Sunday, I took off the airbox and dismantled it for cleaning. It was pretty goopy in the lower side. Not so much where the vent line from the cylinder head goes into the top. That part of the airbox was completely clogged. Not with oil though. It was clogged on the slotted ends where the condensation and blowby is routed to the sides of the upper inside of the airbox. I believe that it was corrosion from 40 years of cold starts. I cleaned the narrow passages with a hack saw blade and coat hanger wire.

I don't know if you are familiar with the early G airbox, but it is a complicated heavy and clearly difficult to build item.

I took the carbs off. I could see that a clamp on the vacuum connection may have fouled the actuation bar on the enrichment circuit. Not certain. I did not fully dismantle the carbs. I did remove the float bowls and sprayed carb cleaner through the main and pilot air passages and verified it was coming out in the right places in the carb bodies. I was 100% sure the pilot circuit was 100% functional anyway.

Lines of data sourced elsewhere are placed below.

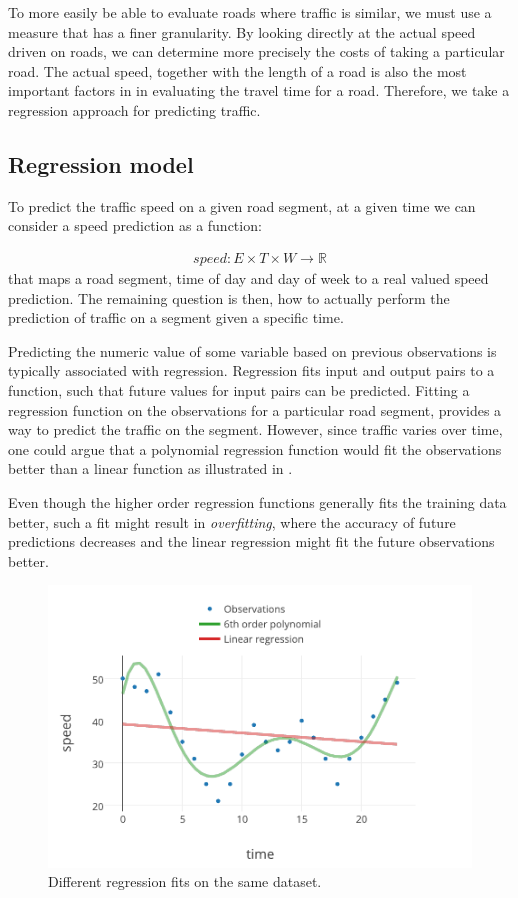 To more easily be able to evaluate roads where traffic is similar, we must use a measure that has a finer granularity. By looking directly at the actual speed driven on roads, we can determine more precisely the costs of taking a particular road. The actual speed, together with the length of a road is also the most important factors in in evaluating the travel time for a road. Therefore, we take a regression approach for predicting traffic.
\subsection{Regression model}\label{patterns:regression-model}
To predict the traffic speed on a given road segment, at a given time we can consider a speed prediction as a function:

\begin{align}\label{eq:speed}
speed: E \times T \times W \rightarrow \mathbb{R}
\end{align}
that maps a road segment, time of day and day of week to a real valued speed prediction. The remaining question is then, how to actually perform the prediction of traffic on a segment given a specific time. \par
Predicting the numeric value of some variable based on previous observations is typically associated with regression. Regression fits input and output pairs to a function, such that future values for input pairs can be predicted. Fitting a regression function on the observations for a particular road segment, provides a way to predict the traffic on the segment. However, since traffic varies over time, one could argue that a polynomial regression function would fit the observations better than a linear function as illustrated in .

Even though the higher order regression functions generally fits the training data better, such a fit might result in \emph{overfitting}, where the accuracy of future predictions decreases and the linear regression might fit the future observations better.

\begin{figure}[h]
	\includegraphics[width=\textwidth]{figures/compare-regression.pdf}
	\caption{Different regression fits on the same dataset.}
	\label{fig:compare-regression}
\end{figure}

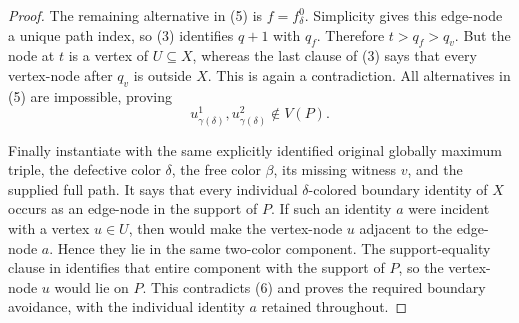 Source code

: \begin{proof}
The remaining alternative in (5) is $f=f^0_\delta$.  Simplicity gives
this edge-node a unique path index, so (3) identifies $q+1$ with $q_f$.
Therefore $t>q_f>q_v$.  But the node at $t$ is a vertex of $U\subseteq X$,
whereas the last clause of (3) says that every vertex-node after $q_v$
is outside $X$.  This is again a contradiction.  All alternatives in
(5) are impossible, proving
\[
       u^1_{\gamma(\delta)},u^2_{\gamma(\delta)}\notin V(P).        \tag{6}
\]

Finally instantiate  with
the same explicitly identified original globally maximum triple, the
defective color $\delta$, the free color $\beta$, its missing witness
$v$, and the supplied full path.  It says that every individual
$\delta$-colored boundary identity of $X$ occurs as an edge-node in the
support of $P$.  If such an identity $a$ were incident with a vertex
$u\in U$, then  would make the
vertex-node $u$ adjacent to the edge-node $a$.  Hence they lie in the
same two-color component.  The support-equality clause in
 identifies that entire component
with the support of $P$, so the vertex-node $u$ would lie on $P$.
This contradicts (6) and proves the required boundary avoidance, with
the individual identity $a$ retained throughout.
\end{proof}
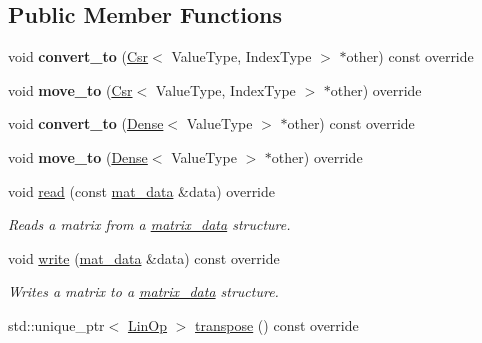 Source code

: \subsection*{Public Member Functions}
\begin{DoxyCompactItemize}
\item 
\mbox{\label{classgko_1_1matrix_1_1Coo_a209277e9e7c7fe02c810524f758b96e0}} 
void {\bfseries convert\+\_\+to} (\hyperlink{classgko_1_1matrix_1_1Csr}{Csr}$<$ Value\+Type, Index\+Type $>$ $\ast$other) const override
\item 
\mbox{\label{classgko_1_1matrix_1_1Coo_a69d13086e01d54027191308f01fe7853}} 
void {\bfseries move\+\_\+to} (\hyperlink{classgko_1_1matrix_1_1Csr}{Csr}$<$ Value\+Type, Index\+Type $>$ $\ast$other) override
\item 
\mbox{\label{classgko_1_1matrix_1_1Coo_afe1da5bbb43e64ced415d90b68e5d87d}} 
void {\bfseries convert\+\_\+to} (\hyperlink{classgko_1_1matrix_1_1Dense}{Dense}$<$ Value\+Type $>$ $\ast$other) const override
\item 
\mbox{\label{classgko_1_1matrix_1_1Coo_a0c4d89bb25548925ca9e698bdf00a946}} 
void {\bfseries move\+\_\+to} (\hyperlink{classgko_1_1matrix_1_1Dense}{Dense}$<$ Value\+Type $>$ $\ast$other) override
\item 
void \hyperlink{classgko_1_1matrix_1_1Coo_ac0d4aeb19d9f55b62bea18bad1a408f5}{read} (const \hyperlink{structgko_1_1matrix__data}{mat\+\_\+data} \&data) override
\begin{DoxyCompactList}\small\item\em Reads a matrix from a \hyperlink{structgko_1_1matrix__data}{matrix\+\_\+data} structure. \end{DoxyCompactList}\item 
void \hyperlink{classgko_1_1matrix_1_1Coo_ae193466ca1a4a3c7d1383ddc5a2701ab}{write} (\hyperlink{structgko_1_1matrix__data}{mat\+\_\+data} \&data) const override
\begin{DoxyCompactList}\small\item\em Writes a matrix to a \hyperlink{structgko_1_1matrix__data}{matrix\+\_\+data} structure. \end{DoxyCompactList}\item 
std\+::unique\+\_\+ptr$<$ \hyperlink{classgko_1_1LinOp}{Lin\+Op} $>$ \hyperlink{classgko_1_1matrix_1_1Coo_ae6533c08c7f818d3bdd80b2871784dab}{transpose} () const override

\end{DoxyCompactItemize}
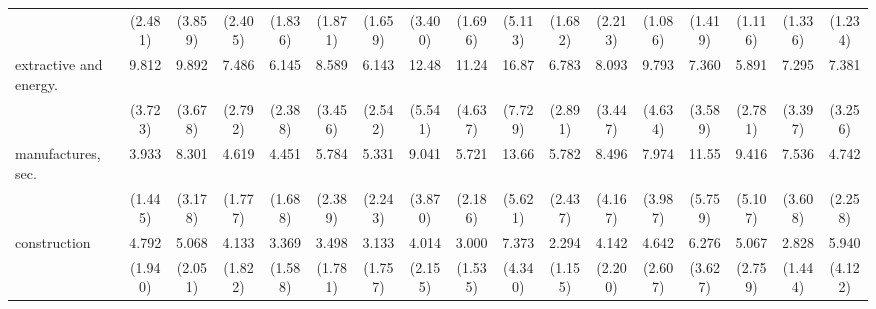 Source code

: {\begin{tabular}{l*{16}{c}}
                    &     (2.481)         &     (3.859)         &     (2.405)         &     (1.836)         &     (1.871)         &     (1.659)         &     (3.400)         &     (1.696)         &     (5.113)         &     (1.682)         &     (2.213)         &     (1.086)         &     (1.419)         &     (1.116)         &     (1.336)         &     (1.234)         \\
[1em]
extractive and energy.&       9.812\sym{***}&       9.892\sym{***}&       7.486\sym{***}&       6.145\sym{***}&       8.589\sym{***}&       6.143\sym{***}&       12.48\sym{***}&       11.24\sym{***}&       16.87\sym{***}&       6.783\sym{***}&       8.093\sym{***}&       9.793\sym{***}&       7.360\sym{***}&       5.891\sym{***}&       7.295\sym{***}&       7.381\sym{***}\\
                    &     (3.723)         &     (3.678)         &     (2.792)         &     (2.388)         &     (3.456)         &     (2.542)         &     (5.541)         &     (4.637)         &     (7.729)         &     (2.891)         &     (3.447)         &     (4.634)         &     (3.589)         &     (2.781)         &     (3.397)         &     (3.256)         \\
[1em]
manufactures, sec.  &       3.933\sym{***}&       8.301\sym{***}&       4.619\sym{***}&       4.451\sym{***}&       5.784\sym{***}&       5.331\sym{***}&       9.041\sym{***}&       5.721\sym{***}&       13.66\sym{***}&       5.782\sym{***}&       8.496\sym{***}&       7.974\sym{***}&       11.55\sym{***}&       9.416\sym{***}&       7.536\sym{***}&       4.742\sym{**} \\
                    &     (1.445)         &     (3.178)         &     (1.777)         &     (1.688)         &     (2.389)         &     (2.243)         &     (3.870)         &     (2.186)         &     (5.621)         &     (2.437)         &     (4.167)         &     (3.987)         &     (5.759)         &     (5.107)         &     (3.608)         &     (2.258)         \\
[1em]
construction        &       4.792\sym{***}&       5.068\sym{***}&       4.133\sym{**} &       3.369\sym{**} &       3.498\sym{*}  &       3.133\sym{*}  &       4.014\sym{**} &       3.000\sym{*}  &       7.373\sym{***}&       2.294         &       4.142\sym{**} &       4.642\sym{**} &       6.276\sym{**} &       5.067\sym{**} &       2.828\sym{*}  &       5.940\sym{*}  \\
                    &     (1.940)         &     (2.051)         &     (1.822)         &     (1.588)         &     (1.781)         &     (1.757)         &     (2.155)         &     (1.535)         &     (4.340)         &     (1.155)         &     (2.200)         &     (2.607)         &     (3.627)         &     (2.759)         &     (1.444)         &     (4.122)         \\

\end{tabular}}
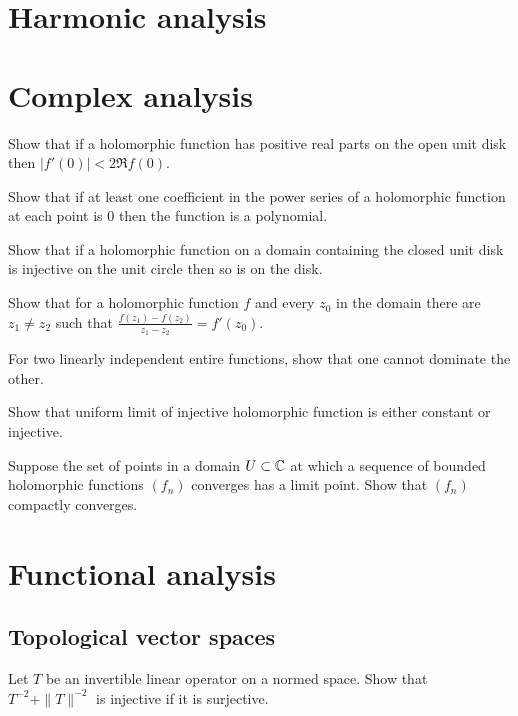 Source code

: \documentclass[12pt]{article}
\begin{document}
\section{Harmonic analysis}
\section{Complex analysis}

	\begin{prb}
	Show that if a holomorphic function has positive real parts on the open unit disk then $|f'(0)|<2\Re f(0)$.
	\end{prb}

	\begin{prb}
	Show that if at least one coefficient in the power series of a holomorphic function at each point is 0 then the function is a polynomial.
	\end{prb}

	\begin{prb}
	Show that if a holomorphic function on a domain containing the closed unit disk is injective on the unit circle then so is on the disk.
	\end{prb}

	\begin{prb}
	Show that for a holomorphic function $f$ and every $z_0$ in the domain there are $z_1\ne z_2$ such that $\frac{f(z_1)-f(z_2)}{z_1-z_2}=f'(z_0)$.
	\end{prb}

	\begin{prb}
	For two linearly independent entire functions, show that one cannot dominate the other.
	\end{prb}

	\begin{prb}
	Show that uniform limit of injective holomorphic function is either constant or injective.
	\end{prb}

	\begin{prb}
	Suppose the set of points in a domain $U\subset\mathbb{C}$ at which a sequence of bounded holomorphic functions $(f_n)$ converges has a limit point. Show that $(f_n)$ compactly converges.
	\end{prb}



\section{Functional analysis}
	\subsection{Topological vector spaces}
	\begin{prb}
	Let $T$ be an invertible linear operator on a normed space.
	Show that $T^{-2}+\|T\|^{-2}$ is injective if it is surjective.
	\end{prb}
\end{document}
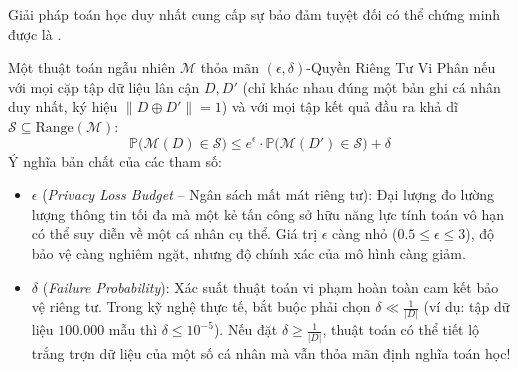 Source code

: Giải pháp toán học duy nhất cung cấp sự bảo đảm tuyệt đối có thể chứng minh được là .

\begin{definition}
Một thuật toán ngẫu nhiên $\mathcal{M}$ thỏa mãn $(\epsilon, \delta)$-Quyền Riêng Tư Vi Phân nếu với mọi cặp tập dữ liệu lân cận $D, D'$ (chỉ khác nhau đúng một bản ghi cá nhân duy nhất, ký hiệu $\|D \oplus D'\| = 1$) và với mọi tập kết quả đầu ra khả dĩ $\mathcal{S} \subseteq \text{Range}(\mathcal{M})$:
\begin{equation}
\mathbb{P}\big(\mathcal{M}(D) \in \mathcal{S}\big) \le e^\epsilon \cdot \mathbb{P}\big(\mathcal{M}(D') \in \mathcal{S}\big) + \delta
\label{eq:differential-privacy-def}
\end{equation}
Ý nghĩa bản chất của các tham số:
\begin{itemize}
  \item $\epsilon$ (\textit{Privacy Loss Budget} -- Ngân sách mất mát riêng tư): Đại lượng đo lường lượng thông tin tối đa mà một kẻ tấn công sở hữu năng lực tính toán vô hạn có thể suy diễn về một cá nhân cụ thể. Giá trị $\epsilon$ càng nhỏ ($0.5 \le \epsilon \le 3$), độ bảo vệ càng nghiêm ngặt, nhưng độ chính xác của mô hình càng giảm.
  \item $\delta$ (\textit{Failure Probability}): Xác suất thuật toán vi phạm hoàn toàn cam kết bảo vệ riêng tư. Trong kỹ nghệ thực tế, bắt buộc phải chọn $\delta \ll \frac{1}{|D|}$ (ví dụ: tập dữ liệu $100.000$ mẫu thì $\delta \le 10^{-5}$). Nếu đặt $\delta \ge \frac{1}{|D|}$, thuật toán có thể tiết lộ trắng trợn dữ liệu của một số cá nhân mà vẫn thỏa mãn định nghĩa toán học!
\end{itemize}
\end{definition}


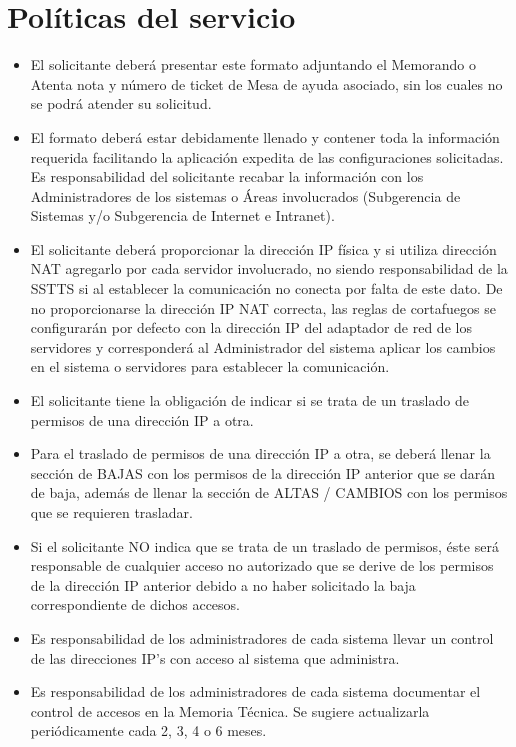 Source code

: \documentclass[a4paper]{article}
\begin{document}
\section*{Políticas del servicio}
{\small \begin{itemize}
	        \item El solicitante deberá presentar este formato adjuntando el Memorando o Atenta nota y número de ticket de Mesa de ayuda asociado, sin los cuales no se podrá atender su solicitud.  
	        \item El formato deberá estar debidamente llenado y contener toda la información requerida facilitando la aplicación expedita de las configuraciones solicitadas. Es responsabilidad del solicitante recabar la información con los Administradores de los sistemas o Áreas involucrados (Subgerencia de Sistemas y/o Subgerencia de Internet e Intranet).
           \item El solicitante deberá proporcionar la dirección IP física y si utiliza dirección NAT agregarlo por cada servidor involucrado, no siendo responsabilidad de la SSTTS si al establecer la comunicación no conecta por falta de este dato. De no proporcionarse la dirección IP NAT correcta, las reglas de cortafuegos se configurarán por defecto con la dirección IP del adaptador de red de los servidores y corresponderá al Administrador del sistema aplicar los cambios en el sistema o servidores para establecer la comunicación.
           \item El solicitante tiene la obligación de indicar si se trata de un traslado de permisos de una dirección IP a otra.
           \item Para el traslado de permisos de una dirección IP a otra, se deberá llenar la sección de BAJAS con los permisos de la dirección IP anterior que se darán de baja, además de llenar la sección de ALTAS / CAMBIOS con los permisos que se requieren trasladar.
           \item Si el solicitante NO indica que se trata de un traslado de permisos, éste será responsable de cualquier acceso no autorizado que se derive de los permisos de la dirección IP anterior debido a no haber solicitado la baja correspondiente de dichos accesos.
           \item Es responsabilidad de los administradores de cada sistema llevar un control de las direcciones IP’s con acceso al sistema que administra.
           \item Es responsabilidad de los administradores de cada sistema documentar el control de accesos en la Memoria Técnica. Se sugiere actualizarla periódicamente cada 2, 3, 4 o 6 meses.

\end{itemize}}
\end{document}

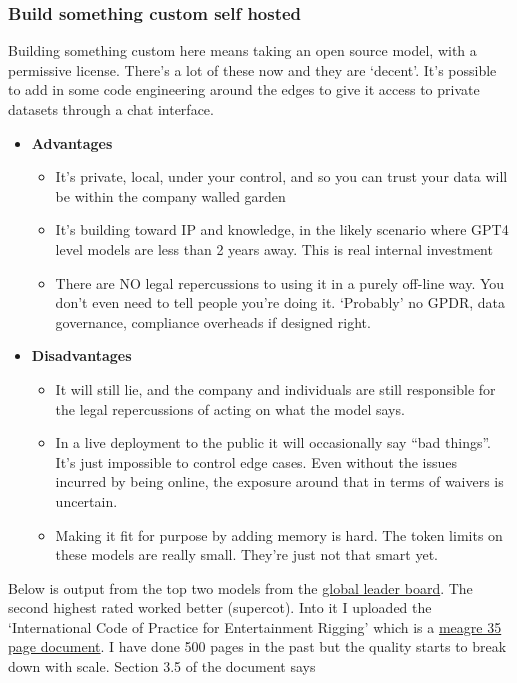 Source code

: \subsubsection{Build something custom self hosted}
Building something custom here means taking an open source model, with a permissive license. There's a lot of these now and they are `decent'. It's possible to add in some code engineering around the edges to give it access to private datasets through a chat interface.
\begin{itemize}
\item \textbf{Advantages}
\begin{itemize}
\item It's private, local, under your control, and so you can trust your data will be within the company walled garden
\item It's building toward IP and knowledge, in the likely scenario where GPT4 level models are less than 2 years away. This is real internal investment
\item There are NO legal repercussions to using it in a purely off-line way. You don't even need to tell people you're doing it. `Probably' no GPDR, data governance, compliance overheads if designed right.
\end{itemize}
\item \textbf{Disadvantages}
\begin{itemize}
\item It will still lie, and the company and individuals are still responsible for the legal repercussions of acting on what the model says.
\item In a live deployment to the public it will occasionally say ``bad things''. It's just impossible to control edge cases. Even without the issues incurred by being online, the exposure around that in terms of waivers is uncertain.
\item Making it fit for purpose by adding memory is hard. The token limits on these models are really small. They're just not that smart yet.
\end{itemize}
\end{itemize}
Below is output from the top two models from the \href{https://huggingface.co/spaces/HuggingFaceH4/open_llm_leaderboard}{global leader board}. The second highest rated worked better (supercot). Into it I uploaded the `International Code of Practice for Entertainment Rigging' which is a \href{https://www.plasa.org/wp-content/uploads/2017/11/ICOPER_V1.0.pdf}{meagre 35 page document}. I have done 500 pages in the past but the quality starts to break down with scale. Section 3.5 of the document says
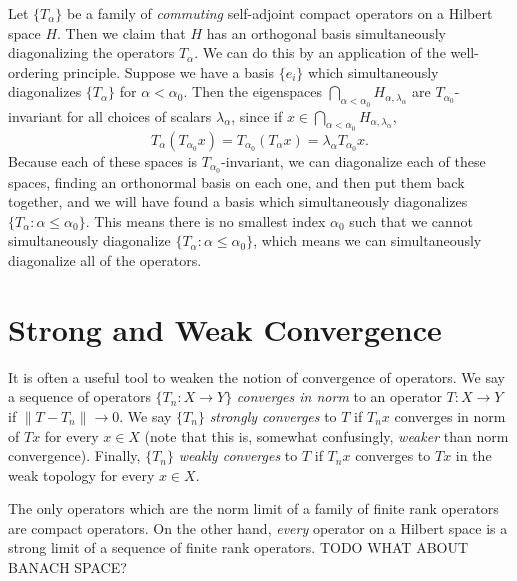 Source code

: \begin{remark}
    Let $\{ T_\alpha \}$ be a family of \emph{commuting} self-adjoint compact operators on a Hilbert space $H$. Then we claim that $H$ has an orthogonal basis simultaneously diagonalizing the operators $T_\alpha$. We can do this by an application of the well-ordering principle. Suppose we have a basis $\{ e_i \}$ which simultaneously diagonalizes $\{ T_\alpha \}$ for $\alpha < \alpha_0$. Then the eigenspaces $\bigcap_{\alpha < \alpha_0} H_{\alpha,\lambda_\alpha}$ are $T_{\alpha_0}$-invariant for all choices of scalars $\lambda_\alpha$, since if $x \in \bigcap_{\alpha < \alpha_0} H_{\alpha,\lambda_\alpha}$,
    \[ T_\alpha (T_{\alpha_0} x) = T_{\alpha_0} (T_\alpha x) = \lambda_\alpha T_{\alpha_0} x. \]
    Because each of these spaces is $T_{\alpha_0}$-invariant, we can diagonalize each of these spaces, finding an orthonormal basis on each one, and then put them back together, and we will have found a basis which simultaneously diagonalizes $\{ T_\alpha : \alpha \leq \alpha_0 \}$. This means there is no smallest index $\alpha_0$ such that we cannot simultaneously diagonalize $\{ T_\alpha : \alpha \leq \alpha_0 \}$, which means we can simultaneously diagonalize all of the operators.
\end{remark}










\section{Strong and Weak Convergence}

It is often a useful tool to weaken the notion of convergence of operators. We say a sequence of operators $\{ T_n: X \to Y \}$ \emph{converges in norm} to an operator $T: X \to Y$ if $\| T - T_n \| \to 0$. We say $\{ T_n \}$ \emph{strongly converges} to $T$ if $T_n x$ converges in norm of $Tx$ for every $x \in X$ (note that this is, somewhat confusingly, \emph{weaker} than norm convergence). Finally, $\{ T_n \}$ \emph{weakly converges} to $T$ if $T_n x$ converges to $Tx$ in the weak topology for every $x \in X$.

\begin{example}
    The only operators which are the norm limit of a family of finite rank operators are compact operators. On the other hand, \emph{every} operator on a Hilbert space is a strong limit of a sequence of finite rank operators. TODO WHAT ABOUT BANACH SPACE?
\end{example}

























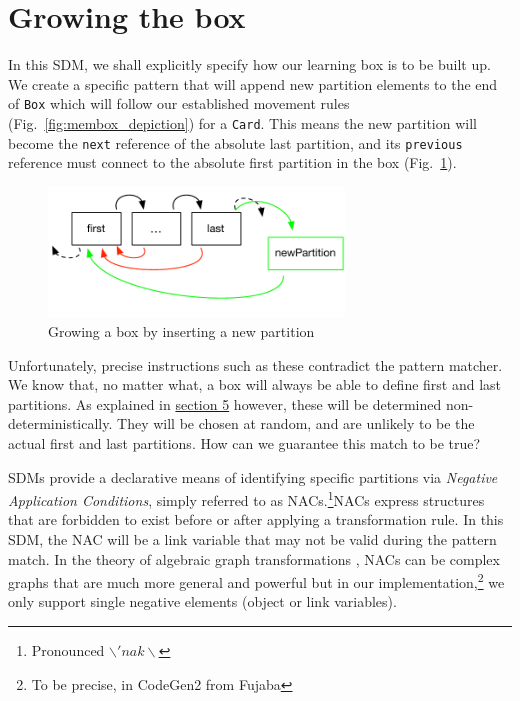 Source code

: \newpage
\section{Growing the box}
\genHeader

In this SDM, we shall explicitly specify how our learning box is to be built up. We create a specific pattern that will append new partition elements
to the end of \texttt{Box} which will follow our established movement rules (Fig.~\ref{fig:membox_depiction}) for a \texttt{Card}. This means the new partition
will become the \texttt{next} reference of the absolute last partition, and its \texttt{previous} reference must connect to the absolute first partition in the
box (Fig.~\ref{fig:goal_grow}).

\begin{figure}[htbp]
 	\centering
  	\includegraphics[width=0.7\textwidth]{growBoxNACGoal.pdf}
	\caption{Growing a box by inserting a new partition}
	\label{fig:goal_grow}
\end{figure}
\FloatBarrier

Unfortunately, precise instructions such as these contradict the pattern matcher. We know that, no matter what, a box will always be able to
define first and last partitions. As explained in \hyperlink{sec:emptyPartition}{section 5} however, these will be determined non-deterministically. They will
be chosen at random, and are unlikely to be the actual first and last partitions. How can we guarantee this match to be true?

SDMs provide a declarative means of identifying specific partitions via \emph{Negative Application Conditions}, simply referred to as
\mbox{NAC}s.\footnote{Pronounced $\backslash 'nak \backslash$}\mbox{NAC}s express structures that are forbidden to exist before or after applying a
transformation rule. In this SDM, the \mbox{NAC} will be a link variable that may not be valid during the pattern match. In the theory of algebraic
graph transformations \cite{EEPT06}, \mbox{NACs} can be complex graphs that are much more general and powerful but in our implementation,\footnote{To be
precise, in CodeGen2 from Fujaba} we only support single negative elements (object or link variables).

The elastomer velocity stacks that seal the airbox to the carbs were pretty sticky and gummy. They were still flexible though, and they were cleaned. Checked the voltage on the DYNA coils. Only 8 volts with the ignition on and running lights head light and tail light on. It showed 12 at the battery with the ignition off. Didn't check battery voltage with all the draws with the ignition on. It was starting fine anyway.

I had suspected electrical, because I've never had a carb problem that affected all carbs the same at the same time. Another 1000G had a blocked air passage from the bell mouth to the emulsion tube and progression holes, but only that one cylinder had a problem.

In any case, I reassembled it, and it now is back to running perfectly. A completely blocked breather from the crank case was a shocker. I had noticed a split in the hose from the valve cover to the airbox and repaired that a month or so ago.

Anyway, if I think its fuel, its electric, and if I think its electric, its fuel, likely as not.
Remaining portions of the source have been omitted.